Invece, la sorpresa è venuta non soltanto dell’assenza determinante dei democristiani e dal sottosegretario socialdemocratico (di Saragat si sapeva, perché questo governo non gli andava), ma anche dalla decisione di non votare a favore da parte dei due sudtirolesi Brugger e Mitterdorfer e del valdostano Fosson: tutti e tre si sono allontanati.
In serata i senatori democristiani Della Porta e Todini, assenti ingiustificati, sono stati deferiti al collegio dei probiviri dal comitato direttivo del gruppo Dc del Senato. Il dibattito che ha preceduto il voto è durato praticamente per tutta la giornata. Nella mattina si sono avuti gli ultimi interventi dei rappresentanti dei vari partiti: nel pomeriggio la replica di Andreotti, verso le 17, e le dichiarazioni di voto.

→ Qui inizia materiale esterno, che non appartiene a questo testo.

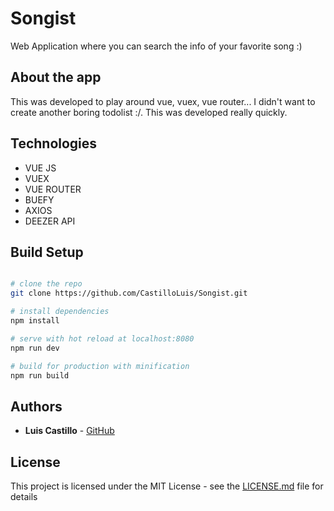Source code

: # Songist

Web Application where you can search the info of your favorite song :)

## About the app

This was developed to play around vue, vuex, vue router... I didn't want to create another boring todolist :/. This was developed really quickly.

## Technologies

* VUE JS
* VUEX
* VUE ROUTER
* BUEFY
* AXIOS
* DEEZER API

## Build Setup


``` bash

# clone the repo
git clone https://github.com/CastilloLuis/Songist.git

# install dependencies
npm install

# serve with hot reload at localhost:8080
npm run dev

# build for production with minification
npm run build
```

## Authors

* **Luis Castillo** - [GitHub](https://github.com/CastilloLuis)

## License

This project is licensed under the MIT License - see the [LICENSE.md](LICENSE.md) file for details
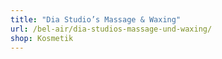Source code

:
 ```yaml
---
title: "Dia Studio’s Massage & Waxing"
url: /bel-air/dia-studios-massage-und-waxing/
shop: Kosmetik
---
```

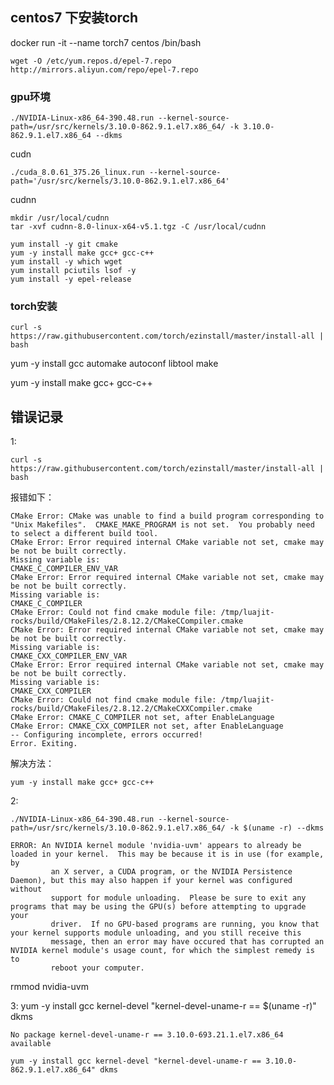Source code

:



## centos7 下安装torch



docker run -it --name torch7 centos /bin/bash



```shell
wget -O /etc/yum.repos.d/epel-7.repo http://mirrors.aliyun.com/repo/epel-7.repo
```



### gpu环境



```shell
./NVIDIA-Linux-x86_64-390.48.run --kernel-source-path=/usr/src/kernels/3.10.0-862.9.1.el7.x86_64/ -k 3.10.0-862.9.1.el7.x86_64 --dkms
```





cudn

```
./cuda_8.0.61_375.26_linux.run --kernel-source-path='/usr/src/kernels/3.10.0-862.9.1.el7.x86_64'
```



cudnn

```
mkdir /usr/local/cudnn
tar -xvf cudnn-8.0-linux-x64-v5.1.tgz -C /usr/local/cudnn
```





```shell
yum install -y git cmake
yum -y install make gcc+ gcc-c++
yum install -y which wget
yum install pciutils lsof -y
yum install -y epel-release
```



### torch安装

```shell
curl -s https://raw.githubusercontent.com/torch/ezinstall/master/install-all | bash
```



yum -y install gcc automake autoconf libtool make

yum -y install make gcc+ gcc-c++





## 错误记录

1: 

```shell
curl -s https://raw.githubusercontent.com/torch/ezinstall/master/install-all | bash
```

报错如下：

```shell
CMake Error: CMake was unable to find a build program corresponding to "Unix Makefiles".  CMAKE_MAKE_PROGRAM is not set.  You probably need to select a different build tool.
CMake Error: Error required internal CMake variable not set, cmake may be not be built correctly.
Missing variable is:
CMAKE_C_COMPILER_ENV_VAR
CMake Error: Error required internal CMake variable not set, cmake may be not be built correctly.
Missing variable is:
CMAKE_C_COMPILER
CMake Error: Could not find cmake module file: /tmp/luajit-rocks/build/CMakeFiles/2.8.12.2/CMakeCCompiler.cmake
CMake Error: Error required internal CMake variable not set, cmake may be not be built correctly.
Missing variable is:
CMAKE_CXX_COMPILER_ENV_VAR
CMake Error: Error required internal CMake variable not set, cmake may be not be built correctly.
Missing variable is:
CMAKE_CXX_COMPILER
CMake Error: Could not find cmake module file: /tmp/luajit-rocks/build/CMakeFiles/2.8.12.2/CMakeCXXCompiler.cmake
CMake Error: CMAKE_C_COMPILER not set, after EnableLanguage
CMake Error: CMAKE_CXX_COMPILER not set, after EnableLanguage
-- Configuring incomplete, errors occurred!
Error. Exiting.

```



解决方法：

```shell
yum -y install make gcc+ gcc-c++
```



2:

```shell
./NVIDIA-Linux-x86_64-390.48.run --kernel-source-path=/usr/src/kernels/3.10.0-862.9.1.el7.x86_64/ -k $(uname -r) --dkms
```



```shell
ERROR: An NVIDIA kernel module 'nvidia-uvm' appears to already be loaded in your kernel.  This may be because it is in use (for example, by  
         an X server, a CUDA program, or the NVIDIA Persistence Daemon), but this may also happen if your kernel was configured without        
         support for module unloading.  Please be sure to exit any programs that may be using the GPU(s) before attempting to upgrade your     
         driver.  If no GPU-based programs are running, you know that your kernel supports module unloading, and you still receive this        
         message, then an error may have occured that has corrupted an NVIDIA kernel module's usage count, for which the simplest remedy is to 
         reboot your computer.   
```



rmmod nvidia-uvm





3: yum -y install gcc kernel-devel "kernel-devel-uname-r == $(uname -r)" dkms

```
No package kernel-devel-uname-r == 3.10.0-693.21.1.el7.x86_64 available
```



```shell
yum -y install gcc kernel-devel "kernel-devel-uname-r == 3.10.0-862.9.1.el7.x86_64" dkms
```

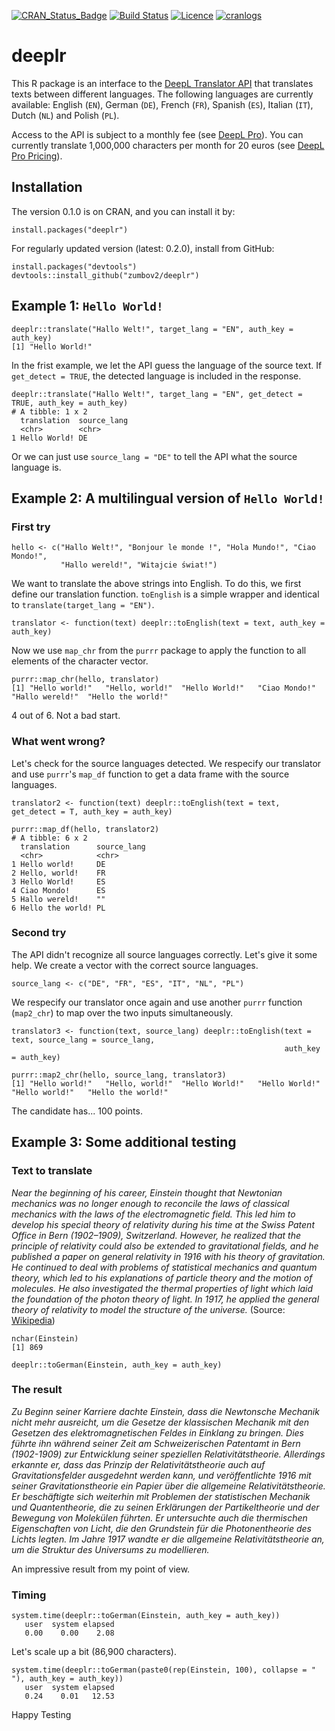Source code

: [![CRAN_Status_Badge](http://www.r-pkg.org/badges/version/deeplr)](https://cran.r-project.org/package=deeplr)
[![Build Status](https://travis-ci.org/zumbov2/deeplr.svg?branch=master)](https://travis-ci.org/zumbov2/deeplr)
[![Licence](https://img.shields.io/badge/licence-GPL--3-blue.svg)](https://www.gnu.org/licenses/gpl-3.0.en.html)
[![cranlogs](https://cranlogs.r-pkg.org/badges/grand-total/deeplr)](http://cran.rstudio.com/web/packages/deeplr/index.html)

# deeplr
This R package is an interface to the [DeepL Translator API](https://www.deepl.com/api.html) that translates
texts between different languages. The following languages are currently available: English (`EN`), German (`DE`), French (`FR`), Spanish (`ES`), Italian (`IT`), Dutch (`NL`) and Polish (`PL`).

Access to the API is subject to a monthly fee (see [DeepL Pro](https://www.deepl.com/pro.html)). You can currently translate 1,000,000 characters per month for 20 euros (see [DeepL Pro Pricing](https://www.deepl.com/pro-pricing.html)).

## Installation
The version 0.1.0 is on CRAN, and you can install it by:
```
install.packages("deeplr")
```
For regularly updated version (latest: 0.2.0), install from GitHub:
```
install.packages("devtools")
devtools::install_github("zumbov2/deeplr")
```

## Example 1: `Hello World!`
```
deeplr::translate("Hallo Welt!", target_lang = "EN", auth_key = auth_key)
[1] "Hello World!"
```
In the frist example, we let the API guess the language of the source text. If `get_detect = TRUE`, the detected language is 
included in the response.
```
deeplr::translate("Hallo Welt!", target_lang = "EN", get_detect = TRUE, auth_key = auth_key)
# A tibble: 1 x 2
  translation  source_lang
  <chr>        <chr>      
1 Hello World! DE    
```
Or we can just use `source_lang = "DE"` to tell the API what the source language is.

## Example 2: A multilingual version of `Hello World!` 
### First try 
```
hello <- c("Hallo Welt!", "Bonjour le monde !", "Hola Mundo!", "Ciao Mondo!", 
           "Hallo wereld!", "Witajcie świat!")
```
We want to translate the above strings into English. To do this, we first define our translation function. `toEnglish` is 
a simple wrapper and identical to `translate(target_lang = "EN")`.
```
translator <- function(text) deeplr::toEnglish(text = text, auth_key = auth_key)
```
Now we use `map_chr` from the `purrr` package to apply the function to all elements of the character vector. 
```
purrr::map_chr(hello, translator)
[1] "Hello world!"   "Hello, world!"  "Hello World!"   "Ciao Mondo!"    "Hallo wereld!"  "Hello the world!"
```
4 out of 6. Not a bad start.

### What went wrong?
Let's check for the source languages detected. We respecify our translator and use `purrr`'s `map_df` function to get a data frame with the source languages.
```
translator2 <- function(text) deeplr::toEnglish(text = text, get_detect = T, auth_key = auth_key)

purrr::map_df(hello, translator2)
# A tibble: 6 x 2
  translation      source_lang
  <chr>            <chr>      
1 Hello world!     DE         
2 Hello, world!    FR         
3 Hello World!     ES         
4 Ciao Mondo!      ES         
5 Hallo wereld!    ""         
6 Hello the world! PL   
```
### Second try 
The API didn't recognize all source languages correctly. Let's give it some help. We create a vector with the correct 
source languages. 
```
source_lang <- c("DE", "FR", "ES", "IT", "NL", "PL")
```
We respecify our translator once again and use another `purrr` function (`map2_chr`) to map over the two inputs simultaneously.
```
translator3 <- function(text, source_lang) deeplr::toEnglish(text = text, source_lang = source_lang, 
                                                             auth_key = auth_key)

purrr::map2_chr(hello, source_lang, translator3)
[1] "Hello world!"   "Hello, world!"  "Hello World!"   "Hello World!"   "Hello world!"   "Hello the world!"
```
The candidate has... 100 points.

## Example 3: Some additional testing 
### Text to translate
*Near the beginning of his career, Einstein thought that Newtonian mechanics was no longer enough to reconcile the laws of classical mechanics with the laws of the electromagnetic field. This led him to develop his special theory of relativity during his time at the Swiss Patent Office in Bern (1902–1909), Switzerland. However, he realized that the principle of relativity could also be extended to gravitational fields, and he published a paper on general relativity in 1916 with his theory of gravitation. He continued to deal with problems of statistical mechanics and quantum theory, which led to his explanations of particle theory and the motion of molecules. He also investigated the thermal properties of light which laid the foundation of the photon theory of light. In 1917, he applied the general theory of relativity to model the structure of the universe.* (Source: [Wikipedia](https://en.wikipedia.org/wiki/Albert_Einstein))
```
nchar(Einstein)
[1] 869

deeplr::toGerman(Einstein, auth_key = auth_key)
```
### The result
*Zu Beginn seiner Karriere dachte Einstein, dass die Newtonsche Mechanik nicht mehr ausreicht, um die Gesetze der klassischen Mechanik mit den Gesetzen des elektromagnetischen Feldes in Einklang zu bringen. Dies führte ihn während seiner Zeit am Schweizerischen Patentamt in Bern (1902-1909) zur Entwicklung seiner speziellen Relativitätstheorie. Allerdings erkannte er, dass das Prinzip der Relativitätstheorie auch auf Gravitationsfelder ausgedehnt werden kann, und veröffentlichte 1916 mit seiner Gravitationstheorie ein Papier über die allgemeine Relativitätstheorie. Er beschäftigte sich weiterhin mit Problemen der statistischen Mechanik und Quantentheorie, die zu seinen Erklärungen der Partikeltheorie und der Bewegung von Molekülen führten. Er untersuchte auch die thermischen Eigenschaften von Licht, die den Grundstein für die Photonentheorie des Lichts legten. Im Jahre 1917 wandte er die allgemeine Relativitätstheorie an, um die Struktur des Universums zu modellieren.*

An impressive result from my point of view.

### Timing
```
system.time(deeplr::toGerman(Einstein, auth_key = auth_key))
   user  system elapsed 
   0.00    0.00    2.08
```
Let's scale up a bit (86,900 characters).
```
system.time(deeplr::toGerman(paste0(rep(Einstein, 100), collapse = " "), auth_key = auth_key))
   user  system elapsed 
   0.24    0.01   12.53 
```

Happy Testing
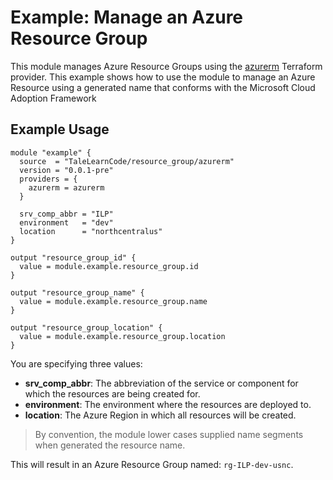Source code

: # Example: Manage an Azure Resource Group

This module manages Azure Resource Groups using the [azurerm](https://registry.terraform.io/providers/hashicorp/azurerm/latest) Terraform provider.  This example shows how to use the module to manage an Azure Resource using a generated name that conforms with the Microsoft Cloud Adoption Framework

## Example Usage

```hcl
module "example" {
  source  = "TaleLearnCode/resource_group/azurerm"
  version = "0.0.1-pre"
  providers = {
    azurerm = azurerm
  }

  srv_comp_abbr = "ILP"
  environment   = "dev"
  location      = "northcentralus"
}

output "resource_group_id" {
  value = module.example.resource_group.id
}

output "resource_group_name" {
  value = module.example.resource_group.name
}

output "resource_group_location" {
  value = module.example.resource_group.location
}
```

You are specifying three values:

- **srv_comp_abbr**: The abbreviation of the service or component for which the resources are being created for.
- **environment**: The environment where the resources are deployed to.
- **location**: The Azure Region in which all resources will be created.

> By convention, the module lower cases supplied name segments when generated the resource name.

This will result in an Azure Resource Group named: `rg-ILP-dev-usnc`.
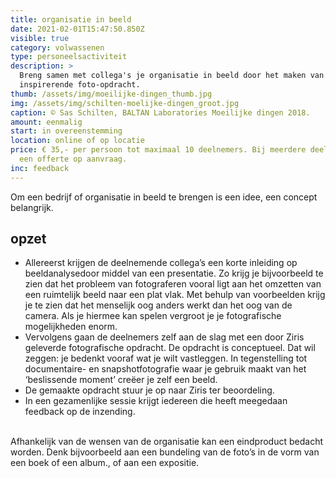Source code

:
```yaml
---
title: organisatie in beeld
date: 2021-02-01T15:47:50.850Z
visible: true
category: volwassenen
type: personeelsactiviteit
description: >
  Breng samen met collega's je organisatie in beeld door het maken van een
  inspirerende foto-opdracht.
thumb: /assets/img/moeilijke-dingen_thumb.jpg
img: /assets/img/schilten-moelijke-dingen_groot.jpg
caption: © Sas Schilten, BALTAN Laboratories Moeilijke dingen 2018.
amount: eenmalig
start: in overeenstemming
location: online of op locatie
price: € 35,- per persoon tot maximaal 10 deelnemers. Bij meerdere deelnemers
  een offerte op aanvraag.
inc: feedback
---
```

Om een bedrijf of organisatie in beeld te brengen is een idee, een concept belangrijk. 

## **opzet**

* Allereerst krijgen de deelnemende collega’s een korte inleiding op beeldanalysedoor middel van een presentatie. Zo krijg je bijvoorbeeld te zien dat het probleem van fotograferen vooral ligt aan het omzetten van een ruimtelijk beeld naar een plat vlak. Met behulp van voorbeelden krijg je te zien dat het menselijk oog anders werkt dan het oog van de camera. Als je hiermee kan spelen vergroot je je fotografische mogelijkheden enorm.
* Vervolgens gaan de deelnemers zelf aan de slag met een door Ziris geleverde fotografische opdracht. De opdracht is conceptueel. Dat wil zeggen: je bedenkt vooraf wat je wilt vastleggen. In tegenstelling tot documentaire- en snapshotfotografie waar je gebruik maakt van het ‘beslissende moment’ creëer je zelf een beeld.
* De gemaakte opdracht stuur je op naar Ziris ter beoordeling.
* In een gezamenlijke sessie krijgt iedereen die heeft meegedaan feedback op de inzending.

\
Afhankelijk van de wensen van de organisatie kan een eindproduct bedacht worden. Denk bijvoorbeeld aan een bundeling van de foto’s in de vorm van een boek of een album., of aan een expositie.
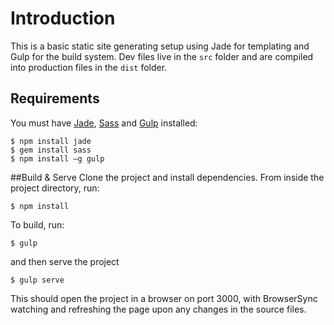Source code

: # Introduction

This is a basic static site generating setup using Jade for templating and Gulp for the build system. Dev files live in the `src` folder and are compiled into production files in the `dist` folder.

## Requirements
You must have [Jade](http://jade-lang.com), [Sass](http://sass-lang.com/) and [Gulp](http://gulpjs.com) installed:

```
$ npm install jade
$ gem install sass
$ npm install —g gulp
```

##Build & Serve
Clone the project and install dependencies. From inside the project directory, run:

```
$ npm install
```

To build, run:

```
$ gulp
```

and then serve the project
```
$ gulp serve
```

This should open the project in a browser on port 3000, with BrowserSync watching and refreshing the page upon any changes in the source files.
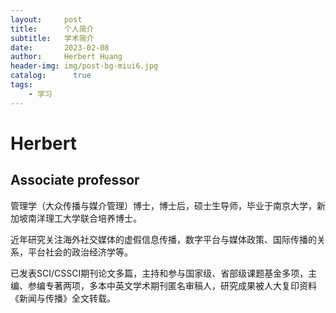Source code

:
 ```yaml
---
layout:     post
title:      个人简介
subtitle:   学术简介
date:       2023-02-08
author:     Herbert Huang
header-img: img/post-bg-miui6.jpg
catalog: 	  true
tags:
    - 学习
---
```

# Herbert
## Associate professor

管理学（大众传播与媒介管理）博士，博士后，硕士生导师，毕业于南京大学，新加坡南洋理工大学联合培养博士。

近年研究关注海外社交媒体的虚假信息传播，数字平台与媒体政策、国际传播的关系，平台社会的政治经济学等。

已发表SCI/CSSCI期刊论文多篇，主持和参与国家级、省部级课题基金多项，主编、参编专著两项，多本中英文学术期刊匿名审稿人，研究成果被人大复印资料《新闻与传播》全文转载。
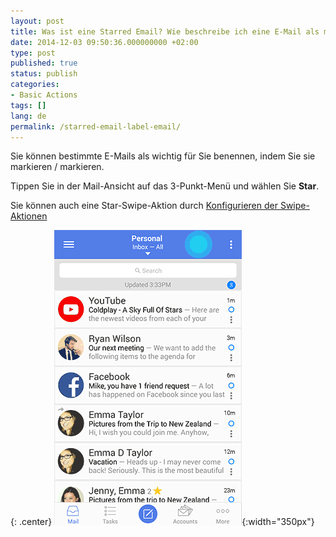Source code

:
 ```yaml
---
layout: post
title: Was ist eine Starred Email? Wie beschreibe ich eine E-Mail als markiert?
date: 2014-12-03 09:50:36.000000000 +02:00
type: post
published: true
status: publish
categories:
- Basic Actions
tags: []
lang: de
permalink: /starred-email-label-email/
---
```


Sie können bestimmte E-Mails als wichtig für Sie benennen, indem Sie sie markieren / markieren.

Tippen Sie in der Mail-Ansicht auf das 3-Punkt-Menü und wählen Sie **Star**.

Sie können auch eine Star-Swipe-Aktion durch [Konfigurieren der Swipe-Aktionen](/configure-left-right-swipe-menu/)

{: .center}
![email 3 dots star](/assets/email3dots_star.gif){:width="350px"}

Ciò che ha colpito gli ascoltatori è stata l’assoluta differenza di tono e di impostazione fra il discorso pronunciato dal capogruppo dei senatori democristiani, il fanfaniano Bartolomei, e quello successivo del presidente del Consiglio. Una prova palpabile (soprattutto perché le due opinioni sono state pronunciate quasi contemporaneamente e nella stessa circostanza) della profonda frattura che oggi percorre tutta la Dc, dividendola in due settori antagonisti: quello che non vuole abbandonare la politica di solidarietà democratica che prevede raccordo con i comunisti, e quello che vuole abbandonare del tutto questa strada, puntando alla ricostituzione di un fronte di centro-sinistra se non addirittura centrista.
Bartolomei ha pronunciato un discorso nettamente anticomunista e tutto teso a lanciare appelli ai partiti minori e al Psi.
L’invito rivolto da Bartolomei al Psi è stato esplicito: «Sta maturando una situazione cne potrebbe essere il banco di prova per valutare la realtà effettiva delle divergenze tra socialisti e Dc da una parte, e tra Psi e comunisti dall’altra».
Di senso contrario, come s’è detto, il discorso di Andreotti. Garbata polemica con i socialisti («non c’è», ha detto, «nessun proposito machiavellico concordato tra Dc e Psi per «bruciare lo spazio al partito socialista») e ripetuta riaffermazione della validità della politica di solidarietà nazionale.
Ma la parte più interessante ai fini della conclusione della crisi di governo, Andreotti l’ha pronunciata rivolgendosi ai senatori altoatesini e al senatore valdostano Fosson. Invece di sollecitare il loro voto favorevole, ha detto di non poter «dare affidamenti» per quanto riguardava le loro richieste di «correzioni» politiche.